The same business can be a platform in one fund's thesis and an add-on in another's. What makes it a platform is the intent and capability to build around it, not any fixed revenue threshold.

Frequently asked.

5 questions
01 What's the difference between a platform and an add-on?

A platform is the anchor acquisition that brings management, systems, and a market position capable of supporting consolidation. An add-on is a smaller business acquired afterward and integrated into that platform, typically for its customers, products, or geography.

Platforms are usually larger and bought at higher multiples; add-ons are smaller and bought more cheaply, with the value created by combining them onto the platform's existing infrastructure.

02 Why do platforms cost more than add-ons?

Because a platform has to carry the weight of the whole strategy. It needs a management team that can run an expanding group, systems that scale, and a defensible market position — qualities that command a premium. Add-ons can be bought at lower multiples because they plug into infrastructure the platform already provides.

The spread between the platform multiple and the add-on multiple is a core source of value creation in buy-and-build.

03 What makes a good platform company?

A strong management team capable of integrating acquisitions, scalable systems and back office, a defensible position in a fragmented market, and headroom to grow without breaking. The sector itself matters too — buy-and-build works best where consolidation genuinely creates value through scale, purchasing power, or cross-selling.

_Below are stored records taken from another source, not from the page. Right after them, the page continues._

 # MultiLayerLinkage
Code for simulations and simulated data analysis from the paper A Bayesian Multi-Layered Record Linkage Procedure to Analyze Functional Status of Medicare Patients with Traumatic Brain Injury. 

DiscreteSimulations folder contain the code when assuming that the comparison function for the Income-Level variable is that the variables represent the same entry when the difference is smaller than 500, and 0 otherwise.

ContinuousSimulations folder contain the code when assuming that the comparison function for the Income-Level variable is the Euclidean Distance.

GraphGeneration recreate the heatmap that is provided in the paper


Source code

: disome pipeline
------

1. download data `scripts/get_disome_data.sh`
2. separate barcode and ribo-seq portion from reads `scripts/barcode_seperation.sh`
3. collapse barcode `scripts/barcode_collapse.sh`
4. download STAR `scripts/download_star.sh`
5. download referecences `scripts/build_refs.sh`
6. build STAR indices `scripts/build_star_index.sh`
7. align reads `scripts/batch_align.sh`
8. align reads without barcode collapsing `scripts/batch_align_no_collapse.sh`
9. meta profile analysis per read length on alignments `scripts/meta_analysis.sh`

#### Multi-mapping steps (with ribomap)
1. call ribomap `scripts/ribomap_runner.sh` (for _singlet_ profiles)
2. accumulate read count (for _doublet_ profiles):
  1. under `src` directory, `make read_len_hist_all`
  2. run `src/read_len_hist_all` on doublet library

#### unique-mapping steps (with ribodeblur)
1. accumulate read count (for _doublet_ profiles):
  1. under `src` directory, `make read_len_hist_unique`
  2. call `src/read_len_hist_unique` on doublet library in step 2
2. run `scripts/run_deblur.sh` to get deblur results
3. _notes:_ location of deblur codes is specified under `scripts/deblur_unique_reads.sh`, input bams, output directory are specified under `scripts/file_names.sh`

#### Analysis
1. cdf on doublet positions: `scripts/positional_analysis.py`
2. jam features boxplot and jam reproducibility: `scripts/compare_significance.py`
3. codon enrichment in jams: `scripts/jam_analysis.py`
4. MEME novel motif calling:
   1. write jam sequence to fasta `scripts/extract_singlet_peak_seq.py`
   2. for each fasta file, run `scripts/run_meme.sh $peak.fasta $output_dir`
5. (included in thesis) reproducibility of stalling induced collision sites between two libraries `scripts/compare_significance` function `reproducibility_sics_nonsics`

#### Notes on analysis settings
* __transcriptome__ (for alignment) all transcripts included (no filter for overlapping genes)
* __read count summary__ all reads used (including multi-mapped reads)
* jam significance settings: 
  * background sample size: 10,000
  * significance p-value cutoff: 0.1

Above all, a platform must be able to absorb other companies without its own operations buckling under the integration load.

04 How many add-ons does a platform typically acquire?

There is no fixed number — it depends on the fragmentation of the sector, the platform's integration capacity, and the holding period. Some platforms make a handful of add-ons; aggressive consolidators make many over several years.

The constraint is rarely the supply of targets and more often the platform's ability to integrate them well without diluting management focus or operational quality.

05 How is platform-and-add-on activity tracked over a hold?

A buy-and-build generates a stream of deals, each with its own diligence, purchase agreement, and integration plan, all layered onto one platform. Keeping every add-on's terms, synergies, and integration status tied back to the platform's evolving financials is what keeps the consolidation thesis measurable rather than anecdotal.

When the platform's monitoring layer and each add-on's deal record live in one queryable place, the combined group's performance stays legible across the full life of the holding instead of fragmenting across separate closing binders.